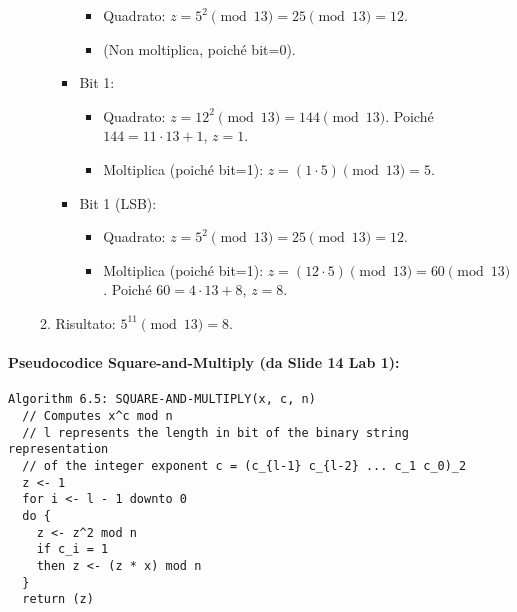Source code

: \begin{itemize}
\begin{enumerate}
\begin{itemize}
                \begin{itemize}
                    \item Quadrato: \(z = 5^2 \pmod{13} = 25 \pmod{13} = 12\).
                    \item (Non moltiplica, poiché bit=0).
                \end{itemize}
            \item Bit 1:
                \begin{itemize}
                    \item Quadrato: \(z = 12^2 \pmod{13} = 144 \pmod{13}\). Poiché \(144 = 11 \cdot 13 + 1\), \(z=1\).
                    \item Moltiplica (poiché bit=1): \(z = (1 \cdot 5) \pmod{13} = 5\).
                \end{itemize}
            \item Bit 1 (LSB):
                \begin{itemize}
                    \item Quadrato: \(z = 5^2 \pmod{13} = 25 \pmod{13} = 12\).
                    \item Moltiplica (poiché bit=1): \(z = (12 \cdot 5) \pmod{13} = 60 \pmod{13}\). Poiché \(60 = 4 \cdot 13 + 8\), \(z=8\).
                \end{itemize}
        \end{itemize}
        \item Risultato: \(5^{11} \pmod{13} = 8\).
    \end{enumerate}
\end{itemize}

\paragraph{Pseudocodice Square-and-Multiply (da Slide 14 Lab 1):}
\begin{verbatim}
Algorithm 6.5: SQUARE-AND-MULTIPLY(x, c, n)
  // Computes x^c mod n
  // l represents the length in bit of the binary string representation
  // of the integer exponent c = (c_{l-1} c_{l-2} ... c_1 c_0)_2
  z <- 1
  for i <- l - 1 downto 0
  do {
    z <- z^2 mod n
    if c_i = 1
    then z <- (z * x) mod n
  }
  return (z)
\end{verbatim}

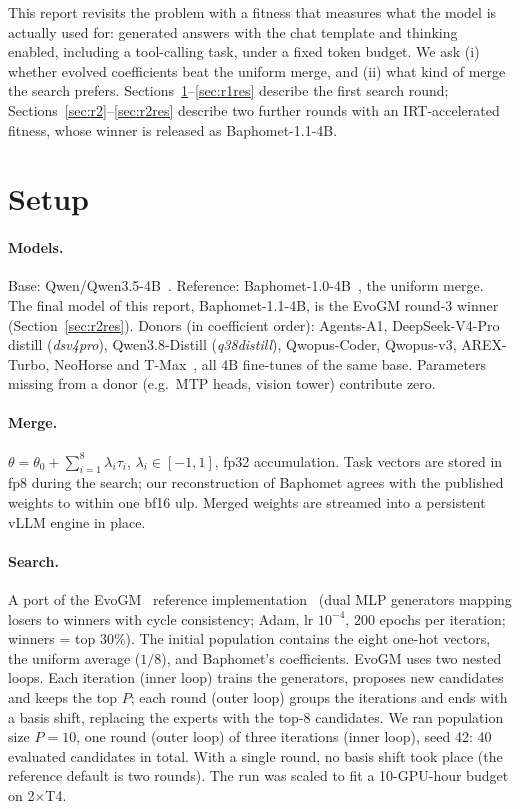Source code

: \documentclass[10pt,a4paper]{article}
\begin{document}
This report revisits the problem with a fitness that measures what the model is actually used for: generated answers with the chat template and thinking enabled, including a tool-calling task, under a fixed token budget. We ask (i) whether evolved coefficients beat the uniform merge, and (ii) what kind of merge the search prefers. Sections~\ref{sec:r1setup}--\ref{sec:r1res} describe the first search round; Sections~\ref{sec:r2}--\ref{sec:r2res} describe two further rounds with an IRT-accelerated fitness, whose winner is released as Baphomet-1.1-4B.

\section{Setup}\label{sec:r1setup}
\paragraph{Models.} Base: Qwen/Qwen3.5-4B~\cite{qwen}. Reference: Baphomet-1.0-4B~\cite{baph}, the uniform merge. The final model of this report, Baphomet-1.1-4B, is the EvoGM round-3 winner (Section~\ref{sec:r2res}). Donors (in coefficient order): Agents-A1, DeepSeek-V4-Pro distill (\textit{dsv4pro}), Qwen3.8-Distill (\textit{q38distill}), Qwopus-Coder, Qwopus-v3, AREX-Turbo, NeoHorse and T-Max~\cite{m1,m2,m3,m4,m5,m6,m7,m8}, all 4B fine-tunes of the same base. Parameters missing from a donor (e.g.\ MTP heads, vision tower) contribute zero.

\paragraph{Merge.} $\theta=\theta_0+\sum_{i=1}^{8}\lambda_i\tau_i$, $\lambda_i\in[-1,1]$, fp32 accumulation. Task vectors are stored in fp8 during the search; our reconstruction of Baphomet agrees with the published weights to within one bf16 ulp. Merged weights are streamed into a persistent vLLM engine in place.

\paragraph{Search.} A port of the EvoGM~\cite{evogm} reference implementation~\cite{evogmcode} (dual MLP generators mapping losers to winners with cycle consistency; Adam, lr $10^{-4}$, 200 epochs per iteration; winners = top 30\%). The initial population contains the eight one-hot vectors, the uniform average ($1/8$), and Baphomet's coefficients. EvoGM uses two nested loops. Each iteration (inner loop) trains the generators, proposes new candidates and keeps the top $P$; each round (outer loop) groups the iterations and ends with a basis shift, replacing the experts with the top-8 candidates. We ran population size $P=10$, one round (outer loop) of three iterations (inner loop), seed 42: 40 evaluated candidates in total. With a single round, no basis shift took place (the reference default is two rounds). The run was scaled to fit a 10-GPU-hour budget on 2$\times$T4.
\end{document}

--- --- ---

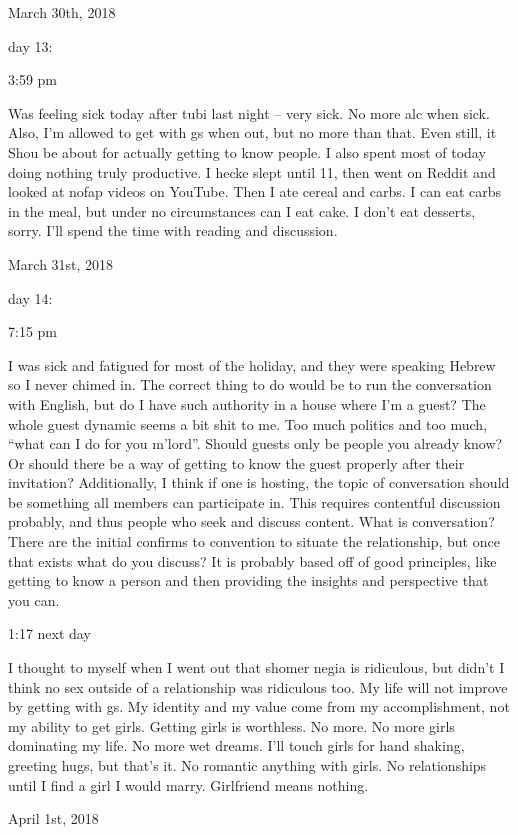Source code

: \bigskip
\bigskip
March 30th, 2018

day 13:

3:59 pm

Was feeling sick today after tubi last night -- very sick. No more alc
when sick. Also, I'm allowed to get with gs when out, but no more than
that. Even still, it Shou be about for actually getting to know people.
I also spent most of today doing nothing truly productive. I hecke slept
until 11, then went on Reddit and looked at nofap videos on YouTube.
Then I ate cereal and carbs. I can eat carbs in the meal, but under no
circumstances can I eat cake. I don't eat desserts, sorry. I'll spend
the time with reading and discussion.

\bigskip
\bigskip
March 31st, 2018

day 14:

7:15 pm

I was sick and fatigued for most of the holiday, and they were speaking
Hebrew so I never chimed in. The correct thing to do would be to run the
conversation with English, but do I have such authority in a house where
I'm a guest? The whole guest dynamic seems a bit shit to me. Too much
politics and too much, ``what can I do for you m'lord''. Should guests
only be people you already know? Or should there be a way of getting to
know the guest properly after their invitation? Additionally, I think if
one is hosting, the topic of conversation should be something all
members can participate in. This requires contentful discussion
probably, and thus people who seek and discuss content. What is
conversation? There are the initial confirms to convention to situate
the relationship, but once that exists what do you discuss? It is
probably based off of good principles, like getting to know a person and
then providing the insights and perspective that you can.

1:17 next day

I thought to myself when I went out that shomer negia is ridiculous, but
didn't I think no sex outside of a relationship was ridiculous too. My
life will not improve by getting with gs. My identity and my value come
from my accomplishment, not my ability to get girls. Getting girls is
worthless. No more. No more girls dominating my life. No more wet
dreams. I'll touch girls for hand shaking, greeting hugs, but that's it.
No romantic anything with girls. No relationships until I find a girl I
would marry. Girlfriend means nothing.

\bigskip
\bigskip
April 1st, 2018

--- --- ---

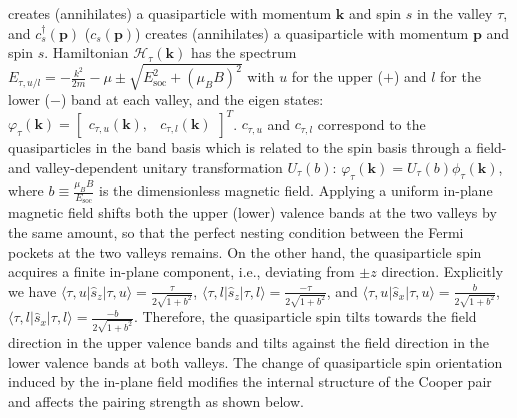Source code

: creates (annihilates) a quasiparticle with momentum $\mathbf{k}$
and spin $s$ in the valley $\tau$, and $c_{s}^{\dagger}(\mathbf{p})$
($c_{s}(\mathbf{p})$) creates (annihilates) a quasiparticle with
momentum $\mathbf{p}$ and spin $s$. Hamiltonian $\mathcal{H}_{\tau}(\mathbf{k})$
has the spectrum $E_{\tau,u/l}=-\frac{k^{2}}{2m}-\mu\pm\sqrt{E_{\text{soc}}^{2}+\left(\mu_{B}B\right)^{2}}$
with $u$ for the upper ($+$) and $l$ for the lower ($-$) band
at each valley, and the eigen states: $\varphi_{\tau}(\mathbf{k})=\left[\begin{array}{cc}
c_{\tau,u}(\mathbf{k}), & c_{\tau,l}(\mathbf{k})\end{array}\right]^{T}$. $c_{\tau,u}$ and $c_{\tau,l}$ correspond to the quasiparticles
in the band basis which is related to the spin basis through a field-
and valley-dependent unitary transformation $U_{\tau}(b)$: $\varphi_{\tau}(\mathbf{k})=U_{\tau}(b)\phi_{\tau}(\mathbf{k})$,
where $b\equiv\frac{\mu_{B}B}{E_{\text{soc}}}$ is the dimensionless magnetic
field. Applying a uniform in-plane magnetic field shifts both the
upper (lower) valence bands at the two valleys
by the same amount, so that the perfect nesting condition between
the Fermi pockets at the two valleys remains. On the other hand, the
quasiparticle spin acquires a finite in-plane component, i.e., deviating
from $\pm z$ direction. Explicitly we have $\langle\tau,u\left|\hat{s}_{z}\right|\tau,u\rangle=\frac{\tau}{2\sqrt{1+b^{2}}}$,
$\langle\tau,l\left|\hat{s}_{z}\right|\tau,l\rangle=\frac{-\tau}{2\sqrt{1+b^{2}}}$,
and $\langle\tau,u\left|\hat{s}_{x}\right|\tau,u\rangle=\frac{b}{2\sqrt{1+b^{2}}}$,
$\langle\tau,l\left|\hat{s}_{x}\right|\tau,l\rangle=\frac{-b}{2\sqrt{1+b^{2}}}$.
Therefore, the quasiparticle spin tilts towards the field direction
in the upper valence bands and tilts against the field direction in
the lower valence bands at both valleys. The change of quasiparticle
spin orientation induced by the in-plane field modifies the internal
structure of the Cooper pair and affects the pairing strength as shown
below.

--- --- ---

## WHAT TO WORK ON
The reply should consist solely of the lines above from the one that has "politics and too" through the one that has "April 1st, 2018", reproduced exactly.

## WRITTEN SOLUTION
politics and too much, ``what can I do for you m'lord''. Should guests
only be people you already know? Or should there be a way of getting to
know the guest properly after their invitation? Additionally, I think if
one is hosting, the topic of conversation should be something all
members can participate in. This requires contentful discussion
probably, and thus people who seek and discuss content. What is
conversation? There are the initial confirms to convention to situate
the relationship, but once that exists what do you discuss? It is
probably based off of good principles, like getting to know a person and
then providing the insights and perspective that you can.

1:17 next day

I thought to myself when I went out that shomer negia is ridiculous, but
didn't I think no sex outside of a relationship was ridiculous too. My
life will not improve by getting with gs. My identity and my value come
from my accomplishment, not my ability to get girls. Getting girls is
worthless. No more. No more girls dominating my life. No more wet
dreams. I'll touch girls for hand shaking, greeting hugs, but that's it.
No romantic anything with girls. No relationships until I find a girl I
would marry. Girlfriend means nothing.

\bigskip
\bigskip
April 1st, 2018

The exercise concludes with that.